Source texts of formatted documents:
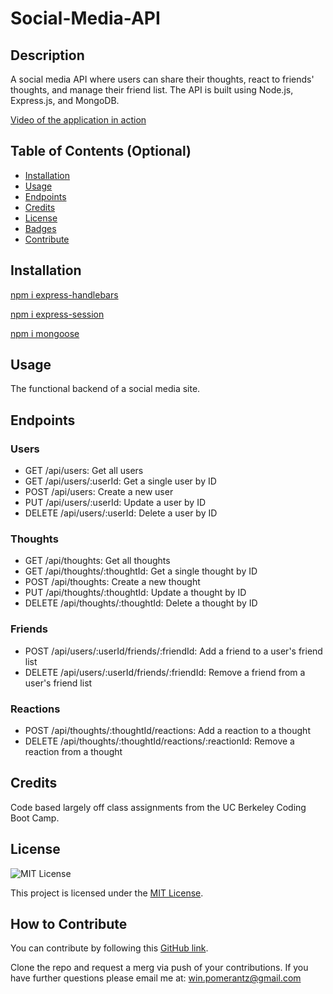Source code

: # Social-Media-API


## Description

A social media API where users can share their thoughts, react to friends' thoughts, and manage their friend list. The API is built using Node.js, Express.js, and MongoDB.

[Video of the application in action](https://drive.google.com/file/d/1SEGMmypiHFhULGMFuP6Qv0SvmgHIv2KA/view?usp=drive_link)


## Table of Contents (Optional)

- [Installation](#installation)
- [Usage](#usage)
- [Endpoints](#endpoints)
- [Credits](#credits)
- [License](#license)
- [Badges](#badges)
- [Contribute](#how-to-contribute)

## Installation

[npm i express-handlebars](https://www.npmjs.com/package/express-handlebars)

[npm i express-session](https://www.npmjs.com/package/express-session)

[npm i mongoose](https://www.npmjs.com/package/mongoose)


## Usage
The functional backend of a social media site.

## Endpoints
### Users
- GET /api/users: Get all users
- GET /api/users/:userId: Get a single user by ID
- POST /api/users: Create a new user
- PUT /api/users/:userId: Update a user by ID
- DELETE /api/users/:userId: Delete a user by ID
### Thoughts
- GET /api/thoughts: Get all thoughts
- GET /api/thoughts/:thoughtId: Get a single thought by ID
- POST /api/thoughts: Create a new thought
- PUT /api/thoughts/:thoughtId: Update a thought by ID
- DELETE /api/thoughts/:thoughtId: Delete a thought by ID
### Friends
- POST /api/users/:userId/friends/:friendId: Add a friend to a user's friend list
- DELETE /api/users/:userId/friends/:friendId: Remove a friend from a user's  friend list
### Reactions
- POST /api/thoughts/:thoughtId/reactions: Add a reaction to a thought
- DELETE /api/thoughts/:thoughtId/reactions/:reactionId: Remove a reaction from a thought

## Credits

Code based largely off class assignments from the UC Berkeley Coding Boot Camp.

## License

![MIT License](https://img.shields.io/badge/License-MIT-purple)

This project is licensed under the [MIT License](LICENSE).

## How to Contribute

You can contribute by following this [GitHub link](https://github.com/winpom/social-network-api).

Clone the repo and request a merg via push of your contributions. If you have further questions please email me at: win.pomerantz@gmail.com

WHAT YOU ARE ASKED TO DO: Would you return the records exactly as written, minus any image?

ANSWER TO THIS PROBLEM:
Source code

: # Social-Media-API


## Description

A social media API where users can share their thoughts, react to friends' thoughts, and manage their friend list. The API is built using Node.js, Express.js, and MongoDB.

[Video of the application in action](https://drive.google.com/file/d/1SEGMmypiHFhULGMFuP6Qv0SvmgHIv2KA/view?usp=drive_link)


## Table of Contents (Optional)

- [Installation](#installation)
- [Usage](#usage)
- [Endpoints](#endpoints)
- [Credits](#credits)
- [License](#license)
- [Badges](#badges)
- [Contribute](#how-to-contribute)

## Installation

[npm i express-handlebars](https://www.npmjs.com/package/express-handlebars)

[npm i express-session](https://www.npmjs.com/package/express-session)

[npm i mongoose](https://www.npmjs.com/package/mongoose)


## Usage
The functional backend of a social media site.

## Endpoints
### Users
- GET /api/users: Get all users
- GET /api/users/:userId: Get a single user by ID
- POST /api/users: Create a new user
- PUT /api/users/:userId: Update a user by ID
- DELETE /api/users/:userId: Delete a user by ID
### Thoughts
- GET /api/thoughts: Get all thoughts
- GET /api/thoughts/:thoughtId: Get a single thought by ID
- POST /api/thoughts: Create a new thought
- PUT /api/thoughts/:thoughtId: Update a thought by ID
- DELETE /api/thoughts/:thoughtId: Delete a thought by ID
### Friends
- POST /api/users/:userId/friends/:friendId: Add a friend to a user's friend list
- DELETE /api/users/:userId/friends/:friendId: Remove a friend from a user's  friend list
### Reactions
- POST /api/thoughts/:thoughtId/reactions: Add a reaction to a thought
- DELETE /api/thoughts/:thoughtId/reactions/:reactionId: Remove a reaction from a thought

## Credits

Code based largely off class assignments from the UC Berkeley Coding Boot Camp.

## License

![MIT License](https://img.shields.io/badge/License-MIT-purple)

This project is licensed under the [MIT License](LICENSE).

## How to Contribute

You can contribute by following this [GitHub link](https://github.com/winpom/social-network-api).

Clone the repo and request a merg via push of your contributions. If you have further questions please email me at: win.pomerantz@gmail.com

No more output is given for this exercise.